#### [YOUR TASK]
From the listing below, work out the number of lines containing "framework" and give that number without comment.
....
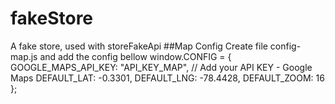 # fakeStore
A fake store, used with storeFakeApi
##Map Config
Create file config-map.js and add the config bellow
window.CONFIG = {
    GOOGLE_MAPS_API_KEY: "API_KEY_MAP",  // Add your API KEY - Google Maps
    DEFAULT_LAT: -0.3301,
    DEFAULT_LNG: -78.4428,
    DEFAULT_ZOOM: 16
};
....
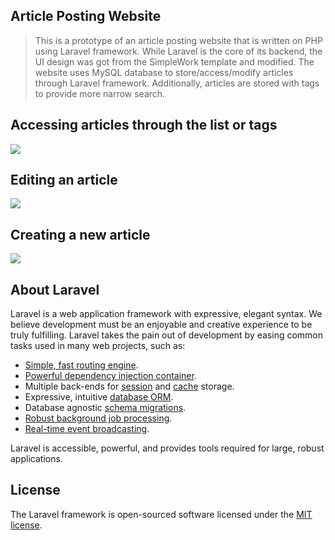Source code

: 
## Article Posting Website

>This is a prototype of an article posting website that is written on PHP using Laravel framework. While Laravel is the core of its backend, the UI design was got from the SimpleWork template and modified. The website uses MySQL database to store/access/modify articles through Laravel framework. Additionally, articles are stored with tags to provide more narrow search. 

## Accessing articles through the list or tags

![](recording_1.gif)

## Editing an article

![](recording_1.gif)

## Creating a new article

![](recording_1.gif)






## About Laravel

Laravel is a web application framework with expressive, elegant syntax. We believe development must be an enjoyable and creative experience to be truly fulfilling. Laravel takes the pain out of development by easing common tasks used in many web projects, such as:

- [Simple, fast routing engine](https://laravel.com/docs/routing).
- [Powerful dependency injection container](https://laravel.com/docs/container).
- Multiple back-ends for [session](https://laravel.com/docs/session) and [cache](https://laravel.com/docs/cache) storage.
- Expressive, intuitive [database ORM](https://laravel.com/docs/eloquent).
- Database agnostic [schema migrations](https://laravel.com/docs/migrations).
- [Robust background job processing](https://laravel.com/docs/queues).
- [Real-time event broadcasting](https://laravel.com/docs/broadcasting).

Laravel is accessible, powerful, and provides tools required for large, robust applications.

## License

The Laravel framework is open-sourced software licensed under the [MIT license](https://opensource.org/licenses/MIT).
....
#### [EXPECTED ANSWER]
3